Die Bundestagsdebatte über den erweiterten Euro-Rettungsschirm ist zu einem vollständigen Debakel für die rot-grüne Opposition geworden. Aber das geschieht ihr recht, und außerdem verdanken wir dieser Debatte erneut die Aufdeckung der Tatsache, dass unsere sogenannte Demokratie eine Farce ist.

Es scheint, als habe die Regierung der Opposition eine einfache PR-Falle gestellt, und die Opposition ist prompt hineingetrampelt. Natürlich wird das nur die intellektuellen Wähler davon abhalten, rot und grün zu wählen, aber die Anderen tun es ohnehin selten.

Wenn eine wichtige Entscheidung ansteht, kann sich die Opposition am Besten profilieren, in dem sie sich mit guten und einleuchtenden Argumenten gegen die Regierung stellt. Dabei ist in unserem von der Finanzwelt dominierten politischen System völlig klar, dass die Opposition, wäre sie an der Regierung, nicht anders handeln würde. Die schärfsten Einschnitte ins soziale Netz der letzten Jahrzehnte stammen von einer rot-grünen Koalition. Trotzdem brachten diese Parteien es fertig, später gegen ihre eigene Politik zu reden. Die Grünen haben auch schon Bundeswehreinsätzen und Kriegen zugestimmt.

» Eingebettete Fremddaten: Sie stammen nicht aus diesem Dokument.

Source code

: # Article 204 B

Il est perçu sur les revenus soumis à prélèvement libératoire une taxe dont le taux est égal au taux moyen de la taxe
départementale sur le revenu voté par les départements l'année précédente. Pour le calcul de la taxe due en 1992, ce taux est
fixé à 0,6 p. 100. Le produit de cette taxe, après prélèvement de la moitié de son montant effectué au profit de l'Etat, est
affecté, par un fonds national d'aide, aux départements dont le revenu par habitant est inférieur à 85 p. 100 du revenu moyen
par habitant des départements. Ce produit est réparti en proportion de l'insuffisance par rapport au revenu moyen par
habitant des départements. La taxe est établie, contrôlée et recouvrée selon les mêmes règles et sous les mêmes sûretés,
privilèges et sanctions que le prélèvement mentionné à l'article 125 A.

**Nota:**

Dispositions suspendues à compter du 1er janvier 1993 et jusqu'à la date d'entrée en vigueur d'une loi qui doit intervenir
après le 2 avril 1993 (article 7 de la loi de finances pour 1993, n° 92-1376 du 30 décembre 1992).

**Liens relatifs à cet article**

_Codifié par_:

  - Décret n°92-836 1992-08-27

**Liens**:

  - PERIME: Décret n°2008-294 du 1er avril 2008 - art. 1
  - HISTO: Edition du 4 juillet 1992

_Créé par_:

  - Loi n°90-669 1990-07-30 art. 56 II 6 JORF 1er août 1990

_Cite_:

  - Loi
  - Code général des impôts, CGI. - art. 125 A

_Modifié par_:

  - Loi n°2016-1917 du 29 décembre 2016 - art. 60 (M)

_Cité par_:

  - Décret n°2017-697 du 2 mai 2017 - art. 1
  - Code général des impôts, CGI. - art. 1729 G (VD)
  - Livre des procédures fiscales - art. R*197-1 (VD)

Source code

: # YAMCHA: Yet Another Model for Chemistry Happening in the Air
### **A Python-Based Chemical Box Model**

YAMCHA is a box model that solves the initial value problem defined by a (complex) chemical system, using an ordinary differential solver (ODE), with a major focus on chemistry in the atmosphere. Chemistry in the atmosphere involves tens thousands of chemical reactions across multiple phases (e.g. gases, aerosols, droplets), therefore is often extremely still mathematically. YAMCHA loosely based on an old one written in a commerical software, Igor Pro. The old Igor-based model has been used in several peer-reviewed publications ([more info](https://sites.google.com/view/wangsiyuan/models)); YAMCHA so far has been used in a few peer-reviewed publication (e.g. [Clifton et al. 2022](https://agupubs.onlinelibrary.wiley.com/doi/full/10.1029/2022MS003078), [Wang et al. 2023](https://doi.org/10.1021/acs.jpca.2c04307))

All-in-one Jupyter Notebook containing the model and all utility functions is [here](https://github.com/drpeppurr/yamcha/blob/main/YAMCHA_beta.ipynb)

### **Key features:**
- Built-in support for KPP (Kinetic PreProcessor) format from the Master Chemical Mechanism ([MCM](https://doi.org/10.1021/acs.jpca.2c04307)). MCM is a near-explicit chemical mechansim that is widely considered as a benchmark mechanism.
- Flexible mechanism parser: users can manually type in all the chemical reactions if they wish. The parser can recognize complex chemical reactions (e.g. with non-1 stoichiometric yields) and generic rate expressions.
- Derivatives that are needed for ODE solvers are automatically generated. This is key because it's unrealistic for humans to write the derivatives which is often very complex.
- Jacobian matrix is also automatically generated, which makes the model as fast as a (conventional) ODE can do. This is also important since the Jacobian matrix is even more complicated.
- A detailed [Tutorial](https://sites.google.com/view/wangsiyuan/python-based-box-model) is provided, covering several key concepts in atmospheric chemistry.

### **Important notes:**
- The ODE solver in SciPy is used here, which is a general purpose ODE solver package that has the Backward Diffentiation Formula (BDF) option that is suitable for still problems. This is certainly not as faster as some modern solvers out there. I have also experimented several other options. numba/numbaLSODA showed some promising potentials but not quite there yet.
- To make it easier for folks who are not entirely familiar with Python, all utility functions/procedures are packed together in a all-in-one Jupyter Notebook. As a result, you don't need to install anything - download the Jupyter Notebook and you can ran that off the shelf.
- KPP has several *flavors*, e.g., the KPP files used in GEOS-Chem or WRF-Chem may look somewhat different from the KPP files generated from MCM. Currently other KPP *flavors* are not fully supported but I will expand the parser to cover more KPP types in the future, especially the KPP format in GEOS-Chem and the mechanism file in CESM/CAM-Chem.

Beim erweiterten Euro-Rettungsschirm, der heute im Bundestag verhandelt wurde, hätte es auch wieder so weit sein können. Aber der Opposition bot sich eine noch bessere Chance. In der Regierungskoalition brach nämlich Streit aus, und einige Abgeordnete erklärten, sie würden gegen den Rettungsschirm stimmen. Die Opposition bot daraufhin großzügig Hilfe an und signalisierte Zustimmung. Damit bekamen die Banken, was sie wollten, und die Opposition auch, denn sie hätte die Regierung immer mit der Nase drauf stoßen können, dass sie auf die Hilfe der Opposition angewiesen war, um die notwendige Kanzlermehrheit zu erreichen. Vermutlich hätte die Opposition geschlossen mit „nein“ gestimmt, wenn das Regierungslager auch geschlossen mit „ja“ gestimmt hätte.

Möglicherweise war man auf Regierungsseite einfach klug. Weil die Umfragewerte so schlecht waren, produzierte man einen Streit in der Koalition, einige FDP-Abgeordnete profilierten sich als volksnah und lehnten den Rettungsschirm ab. Man tat so, als wackele die Kanzlermehrheit und brachte die Opposition so dazu, dem Rettungsschirm zuzustimmen. Alle Warnungen, der Schirm sei nicht durchdacht, reiche nicht und betrüge die eigenen Landsleute, verblassten angesichts der Zustimmung von SPD und Grünen, wurden damit sogar unglaubwürdig. Die FDP kann in der Wählergunst wegen der Abweichler steigen.

Das Debakel für die Opposition war dann aber, dass die Regierung auf ihre Stimmen nicht mal angewiesen war und die Mehrheit ohnehin im Sack hatte. Mit komfortablen 4 Stimmen über der Kanzlermehrheit stimmten die Regierungsfraktionen zu. Nun hat die Opposition wahltaktisch nichts gewonnen, und die Regierung kann von sich behaupten, sowohl kritische Mitglieder zu haben als auch die notwendig stabile Kanzlermehrheit aufbringen zu können. Und die Warnungen der Opposition kann sie mit gutem Recht als unehrlich verkaufen.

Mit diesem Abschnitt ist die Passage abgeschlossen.